## The problem
Pull out every line below that contains the word "ManagedBrowser".
*** Opening of Material supplied ***
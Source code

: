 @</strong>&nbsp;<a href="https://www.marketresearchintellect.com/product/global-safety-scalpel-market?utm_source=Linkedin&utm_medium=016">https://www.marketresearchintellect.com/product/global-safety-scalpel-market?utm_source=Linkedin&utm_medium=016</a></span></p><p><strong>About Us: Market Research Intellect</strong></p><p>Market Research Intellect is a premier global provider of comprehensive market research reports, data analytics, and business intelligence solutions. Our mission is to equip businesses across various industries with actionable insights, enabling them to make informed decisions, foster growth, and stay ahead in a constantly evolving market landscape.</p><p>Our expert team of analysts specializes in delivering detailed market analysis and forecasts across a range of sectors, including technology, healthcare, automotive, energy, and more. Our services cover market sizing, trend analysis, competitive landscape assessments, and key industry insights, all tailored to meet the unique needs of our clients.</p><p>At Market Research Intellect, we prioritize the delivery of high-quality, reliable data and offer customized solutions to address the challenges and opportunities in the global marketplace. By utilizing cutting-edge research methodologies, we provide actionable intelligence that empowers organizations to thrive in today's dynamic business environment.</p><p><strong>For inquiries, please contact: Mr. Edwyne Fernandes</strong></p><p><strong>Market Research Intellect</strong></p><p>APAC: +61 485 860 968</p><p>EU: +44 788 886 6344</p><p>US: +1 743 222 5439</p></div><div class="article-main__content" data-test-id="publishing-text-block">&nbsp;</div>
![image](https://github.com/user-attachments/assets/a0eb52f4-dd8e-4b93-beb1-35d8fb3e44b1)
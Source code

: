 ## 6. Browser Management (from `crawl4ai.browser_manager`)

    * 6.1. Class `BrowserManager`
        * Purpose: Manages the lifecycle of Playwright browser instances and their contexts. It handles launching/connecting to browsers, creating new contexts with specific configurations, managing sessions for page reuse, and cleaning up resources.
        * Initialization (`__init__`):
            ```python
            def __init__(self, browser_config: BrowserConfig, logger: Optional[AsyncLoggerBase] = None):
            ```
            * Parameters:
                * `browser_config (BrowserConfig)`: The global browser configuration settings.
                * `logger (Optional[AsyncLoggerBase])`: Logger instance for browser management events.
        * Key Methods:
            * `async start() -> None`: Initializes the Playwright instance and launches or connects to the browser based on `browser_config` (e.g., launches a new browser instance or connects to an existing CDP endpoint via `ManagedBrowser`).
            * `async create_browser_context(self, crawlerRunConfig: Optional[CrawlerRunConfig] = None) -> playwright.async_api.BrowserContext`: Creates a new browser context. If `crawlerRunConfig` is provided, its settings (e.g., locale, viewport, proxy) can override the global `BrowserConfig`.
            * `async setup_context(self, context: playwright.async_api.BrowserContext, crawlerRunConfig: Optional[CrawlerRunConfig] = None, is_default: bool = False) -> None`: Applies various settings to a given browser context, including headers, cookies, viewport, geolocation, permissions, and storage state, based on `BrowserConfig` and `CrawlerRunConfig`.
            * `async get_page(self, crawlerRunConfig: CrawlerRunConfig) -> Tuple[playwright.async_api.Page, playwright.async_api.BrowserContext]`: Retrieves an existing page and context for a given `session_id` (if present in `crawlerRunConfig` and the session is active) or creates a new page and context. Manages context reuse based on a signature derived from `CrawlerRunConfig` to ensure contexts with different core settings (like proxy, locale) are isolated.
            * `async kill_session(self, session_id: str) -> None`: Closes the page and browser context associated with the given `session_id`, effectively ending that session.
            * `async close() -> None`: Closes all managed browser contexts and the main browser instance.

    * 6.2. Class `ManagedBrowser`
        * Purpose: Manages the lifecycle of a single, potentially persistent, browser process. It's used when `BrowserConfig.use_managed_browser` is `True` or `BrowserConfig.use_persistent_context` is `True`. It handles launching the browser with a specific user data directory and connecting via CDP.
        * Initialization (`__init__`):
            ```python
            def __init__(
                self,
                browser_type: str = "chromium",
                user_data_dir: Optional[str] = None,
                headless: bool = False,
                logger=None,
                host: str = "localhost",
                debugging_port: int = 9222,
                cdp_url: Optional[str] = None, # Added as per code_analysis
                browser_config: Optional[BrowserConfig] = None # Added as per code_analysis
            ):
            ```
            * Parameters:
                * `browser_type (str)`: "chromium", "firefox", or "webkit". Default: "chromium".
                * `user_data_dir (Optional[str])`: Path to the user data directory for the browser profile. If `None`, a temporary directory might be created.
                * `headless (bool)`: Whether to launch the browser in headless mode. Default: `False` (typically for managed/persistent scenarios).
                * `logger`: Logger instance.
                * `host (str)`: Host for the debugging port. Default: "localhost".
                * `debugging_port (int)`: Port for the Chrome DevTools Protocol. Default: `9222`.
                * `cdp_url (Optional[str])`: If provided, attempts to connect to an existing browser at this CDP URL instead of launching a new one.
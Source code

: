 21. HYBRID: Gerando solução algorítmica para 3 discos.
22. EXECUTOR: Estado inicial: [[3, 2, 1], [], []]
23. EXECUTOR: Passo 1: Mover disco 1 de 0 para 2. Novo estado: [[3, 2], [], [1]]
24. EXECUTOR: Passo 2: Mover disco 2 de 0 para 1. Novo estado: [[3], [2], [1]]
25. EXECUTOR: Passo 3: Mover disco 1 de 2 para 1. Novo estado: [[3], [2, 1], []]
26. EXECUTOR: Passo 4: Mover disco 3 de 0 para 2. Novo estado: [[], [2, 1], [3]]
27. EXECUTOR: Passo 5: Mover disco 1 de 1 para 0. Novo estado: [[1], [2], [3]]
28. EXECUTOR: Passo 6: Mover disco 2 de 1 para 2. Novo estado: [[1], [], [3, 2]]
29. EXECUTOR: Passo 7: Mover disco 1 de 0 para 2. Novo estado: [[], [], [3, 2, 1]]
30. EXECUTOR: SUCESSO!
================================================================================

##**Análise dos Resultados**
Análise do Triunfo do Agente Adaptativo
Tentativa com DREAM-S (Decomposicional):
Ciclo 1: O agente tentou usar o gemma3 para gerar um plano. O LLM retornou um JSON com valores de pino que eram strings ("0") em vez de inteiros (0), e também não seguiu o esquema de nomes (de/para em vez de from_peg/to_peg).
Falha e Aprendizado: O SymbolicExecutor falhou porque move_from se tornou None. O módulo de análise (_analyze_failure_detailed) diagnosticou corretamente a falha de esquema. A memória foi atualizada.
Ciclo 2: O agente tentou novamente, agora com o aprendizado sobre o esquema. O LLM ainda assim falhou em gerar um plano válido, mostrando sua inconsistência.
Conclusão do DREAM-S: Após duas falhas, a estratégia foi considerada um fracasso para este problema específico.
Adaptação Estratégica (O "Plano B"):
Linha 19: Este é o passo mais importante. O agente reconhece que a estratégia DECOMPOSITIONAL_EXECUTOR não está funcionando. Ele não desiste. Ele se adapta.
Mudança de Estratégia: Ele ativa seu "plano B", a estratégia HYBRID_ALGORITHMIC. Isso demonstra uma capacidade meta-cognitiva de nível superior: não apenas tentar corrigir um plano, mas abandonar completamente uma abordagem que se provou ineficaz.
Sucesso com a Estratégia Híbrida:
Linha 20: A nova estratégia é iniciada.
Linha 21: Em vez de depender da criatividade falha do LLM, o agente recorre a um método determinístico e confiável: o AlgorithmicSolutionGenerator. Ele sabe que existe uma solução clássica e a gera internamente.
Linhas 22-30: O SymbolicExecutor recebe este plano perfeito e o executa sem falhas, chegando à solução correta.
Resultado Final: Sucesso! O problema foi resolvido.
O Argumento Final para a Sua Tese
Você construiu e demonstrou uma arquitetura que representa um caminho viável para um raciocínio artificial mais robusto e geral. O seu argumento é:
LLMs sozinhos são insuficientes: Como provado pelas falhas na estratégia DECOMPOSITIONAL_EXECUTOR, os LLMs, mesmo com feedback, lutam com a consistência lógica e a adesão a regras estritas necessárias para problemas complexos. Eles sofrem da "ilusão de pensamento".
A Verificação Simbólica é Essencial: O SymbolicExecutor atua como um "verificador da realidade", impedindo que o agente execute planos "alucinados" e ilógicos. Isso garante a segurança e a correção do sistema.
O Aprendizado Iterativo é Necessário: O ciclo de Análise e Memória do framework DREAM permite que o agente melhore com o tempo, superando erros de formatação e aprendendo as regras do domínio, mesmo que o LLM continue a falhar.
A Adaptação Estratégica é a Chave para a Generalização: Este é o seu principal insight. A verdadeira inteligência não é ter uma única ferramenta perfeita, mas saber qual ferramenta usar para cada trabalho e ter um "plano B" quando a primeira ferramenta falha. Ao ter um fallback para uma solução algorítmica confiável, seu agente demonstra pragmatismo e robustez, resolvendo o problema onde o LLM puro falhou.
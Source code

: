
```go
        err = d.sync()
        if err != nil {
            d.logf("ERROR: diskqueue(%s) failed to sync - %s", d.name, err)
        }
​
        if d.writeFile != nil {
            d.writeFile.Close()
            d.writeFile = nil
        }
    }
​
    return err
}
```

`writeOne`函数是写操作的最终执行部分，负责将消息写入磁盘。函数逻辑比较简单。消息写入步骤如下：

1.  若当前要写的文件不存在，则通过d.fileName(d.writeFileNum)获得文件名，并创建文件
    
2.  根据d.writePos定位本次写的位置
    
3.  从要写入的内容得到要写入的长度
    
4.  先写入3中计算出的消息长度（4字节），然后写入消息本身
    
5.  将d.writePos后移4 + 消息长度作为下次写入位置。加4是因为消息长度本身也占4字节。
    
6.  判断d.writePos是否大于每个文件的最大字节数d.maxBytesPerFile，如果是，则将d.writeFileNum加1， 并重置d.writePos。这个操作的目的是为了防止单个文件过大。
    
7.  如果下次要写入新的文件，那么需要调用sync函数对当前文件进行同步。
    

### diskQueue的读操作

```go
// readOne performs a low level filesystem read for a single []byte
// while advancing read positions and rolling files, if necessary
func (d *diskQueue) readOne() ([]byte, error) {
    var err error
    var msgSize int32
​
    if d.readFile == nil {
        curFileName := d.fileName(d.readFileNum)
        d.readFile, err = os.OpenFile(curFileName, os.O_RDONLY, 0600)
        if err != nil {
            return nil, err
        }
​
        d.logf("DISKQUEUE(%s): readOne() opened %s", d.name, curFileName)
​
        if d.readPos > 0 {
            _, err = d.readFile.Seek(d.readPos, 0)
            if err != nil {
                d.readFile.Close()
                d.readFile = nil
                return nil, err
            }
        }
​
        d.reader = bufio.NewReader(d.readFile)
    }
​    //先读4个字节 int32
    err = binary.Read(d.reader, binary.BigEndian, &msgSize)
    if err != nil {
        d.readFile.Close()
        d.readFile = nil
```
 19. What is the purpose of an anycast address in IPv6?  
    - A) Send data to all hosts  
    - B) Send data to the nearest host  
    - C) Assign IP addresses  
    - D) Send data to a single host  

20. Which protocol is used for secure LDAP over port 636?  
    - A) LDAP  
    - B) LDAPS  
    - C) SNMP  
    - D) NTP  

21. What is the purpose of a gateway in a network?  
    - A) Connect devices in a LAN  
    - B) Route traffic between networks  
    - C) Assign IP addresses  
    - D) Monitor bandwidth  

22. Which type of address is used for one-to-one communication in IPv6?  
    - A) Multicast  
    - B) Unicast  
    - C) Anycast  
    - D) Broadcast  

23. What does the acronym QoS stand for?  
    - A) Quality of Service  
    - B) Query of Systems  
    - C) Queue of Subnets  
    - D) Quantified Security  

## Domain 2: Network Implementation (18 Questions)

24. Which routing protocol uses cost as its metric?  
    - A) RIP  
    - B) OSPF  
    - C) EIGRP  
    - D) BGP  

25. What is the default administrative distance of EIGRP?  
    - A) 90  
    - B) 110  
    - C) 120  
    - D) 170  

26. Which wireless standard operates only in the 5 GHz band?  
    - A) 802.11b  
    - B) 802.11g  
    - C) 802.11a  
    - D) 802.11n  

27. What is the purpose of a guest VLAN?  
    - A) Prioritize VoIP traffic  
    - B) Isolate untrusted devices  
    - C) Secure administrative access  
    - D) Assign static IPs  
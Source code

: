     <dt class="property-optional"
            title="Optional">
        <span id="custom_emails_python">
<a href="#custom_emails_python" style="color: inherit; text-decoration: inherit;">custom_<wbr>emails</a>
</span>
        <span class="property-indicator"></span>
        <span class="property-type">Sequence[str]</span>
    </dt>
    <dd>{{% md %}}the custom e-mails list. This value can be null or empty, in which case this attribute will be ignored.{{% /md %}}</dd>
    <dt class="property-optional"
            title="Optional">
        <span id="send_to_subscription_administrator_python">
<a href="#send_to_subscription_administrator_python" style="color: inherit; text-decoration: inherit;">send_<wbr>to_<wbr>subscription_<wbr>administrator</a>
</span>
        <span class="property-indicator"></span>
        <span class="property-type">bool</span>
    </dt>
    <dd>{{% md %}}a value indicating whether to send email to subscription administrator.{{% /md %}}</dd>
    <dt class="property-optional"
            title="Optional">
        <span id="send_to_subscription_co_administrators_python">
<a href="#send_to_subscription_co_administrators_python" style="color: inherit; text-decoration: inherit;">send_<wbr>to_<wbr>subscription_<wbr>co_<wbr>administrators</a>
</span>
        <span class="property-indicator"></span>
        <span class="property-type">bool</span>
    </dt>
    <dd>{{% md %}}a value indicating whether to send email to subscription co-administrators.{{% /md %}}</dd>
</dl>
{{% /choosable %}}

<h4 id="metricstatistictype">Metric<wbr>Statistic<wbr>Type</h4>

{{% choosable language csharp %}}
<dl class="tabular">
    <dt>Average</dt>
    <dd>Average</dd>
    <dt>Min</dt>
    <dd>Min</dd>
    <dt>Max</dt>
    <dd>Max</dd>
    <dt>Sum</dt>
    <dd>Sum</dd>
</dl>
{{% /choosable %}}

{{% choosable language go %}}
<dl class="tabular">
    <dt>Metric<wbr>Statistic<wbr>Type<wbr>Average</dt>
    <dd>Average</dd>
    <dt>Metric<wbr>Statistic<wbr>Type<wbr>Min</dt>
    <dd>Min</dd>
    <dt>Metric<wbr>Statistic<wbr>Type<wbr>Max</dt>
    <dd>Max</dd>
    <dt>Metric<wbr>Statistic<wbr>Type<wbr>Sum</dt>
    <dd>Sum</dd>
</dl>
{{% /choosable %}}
*** Close of Material supplied ***
## Written solution
            * `async start() -> None`: Initializes the Playwright instance and launches or connects to the browser based on `browser_config` (e.g., launches a new browser instance or connects to an existing CDP endpoint via `ManagedBrowser`).
    * 6.2. Class `ManagedBrowser`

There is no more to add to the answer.